### [DIRECTIONS FOR THIS TASK]
The answer must consist of every line in the records that contains the word "docs".

### [DATA SUPPLIED]
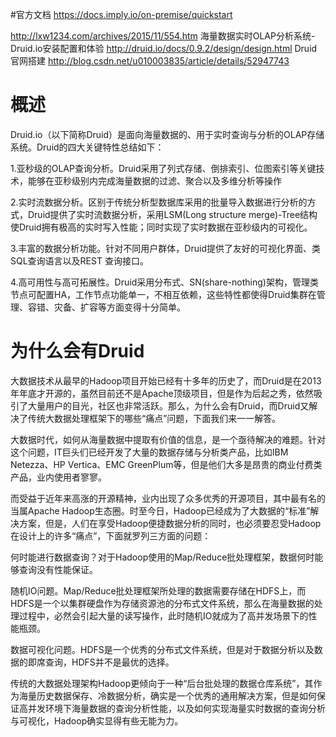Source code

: #官方文档
https://docs.imply.io/on-premise/quickstart

http://lxw1234.com/archives/2015/11/554.htm 海量数据实时OLAP分析系统-Druid.io安装配置和体验
http://druid.io/docs/0.9.2/design/design.html Druid官网搭建
http://blog.csdn.net/u010003835/article/details/52947743
# 概述
Druid.io（以下简称Druid）是面向海量数据的、用于实时查询与分析的OLAP存储系统。Druid的四大关键特性总结如下：

1.亚秒级的OLAP查询分析。Druid采用了列式存储、倒排索引、位图索引等关键技术，能够在亚秒级别内完成海量数据的过滤、聚合以及多维分析等操作

2.实时流数据分析。区别于传统分析型数据库采用的批量导入数据进行分析的方式，Druid提供了实时流数据分析，采用LSM(Long structure merge)-Tree结构使Druid拥有极高的实时写入性能；同时实现了实时数据在亚秒级内的可视化。

3.丰富的数据分析功能。针对不同用户群体，Druid提供了友好的可视化界面、类SQL查询语言以及REST 查询接口。

4.高可用性与高可拓展性。Druid采用分布式、SN(share-nothing)架构，管理类节点可配置HA，工作节点功能单一，不相互依赖，这些特性都使得Druid集群在管理、容错、灾备、扩容等方面变得十分简单。

# 为什么会有Druid
大数据技术从最早的Hadoop项目开始已经有十多年的历史了，而Druid是在2013年年底才开源的，虽然目前还不是Apache顶级项目，但是作为后起之秀，依然吸引了大量用户的目光，社区也非常活跃。那么，为什么会有Druid，而Druid又解决了传统大数据处理框架下的哪些“痛点”问题，下面我们来一一解答。

大数据时代，如何从海量数据中提取有价值的信息，是一个亟待解决的难题。针对这个问题，IT巨头们已经开发了大量的数据存储与分析类产品，比如IBM Netezza、HP Vertica、EMC GreenPlum等，但是他们大多是昂贵的商业付费类产品，业内使用者寥寥。

而受益于近年来高涨的开源精神，业内出现了众多优秀的开源项目，其中最有名的当属Apache Hadoop生态圈。时至今日，Hadoop已经成为了大数据的“标准”解决方案，但是，人们在享受Hadoop便捷数据分析的同时，也必须要忍受Hadoop在设计上的许多“痛点”，下面就罗列三方面的问题：

何时能进行数据查询？对于Hadoop使用的Map/Reduce批处理框架，数据何时能够查询没有性能保证。

随机IO问题。Map/Reduce批处理框架所处理的数据需要存储在HDFS上，而HDFS是一个以集群硬盘作为存储资源池的分布式文件系统，那么在海量数据的处理过程中，必然会引起大量的读写操作，此时随机IO就成为了高并发场景下的性能瓶颈。

数据可视化问题。HDFS是一个优秀的分布式文件系统，但是对于数据分析以及数据的即席查询，HDFS并不是最优的选择。

传统的大数据处理架构Hadoop更倾向于一种“后台批处理的数据仓库系统”，其作为海量历史数据保存、冷数据分析，确实是一个优秀的通用解决方案，但是如何保证高并发环境下海量数据的查询分析性能，以及如何实现海量实时数据的查询分析与可视化，Hadoop确实显得有些无能为力。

### [EXPECTED OUTPUT]
https://docs.imply.io/on-premise/quickstart
http://druid.io/docs/0.9.2/design/design.html Druid官网搭建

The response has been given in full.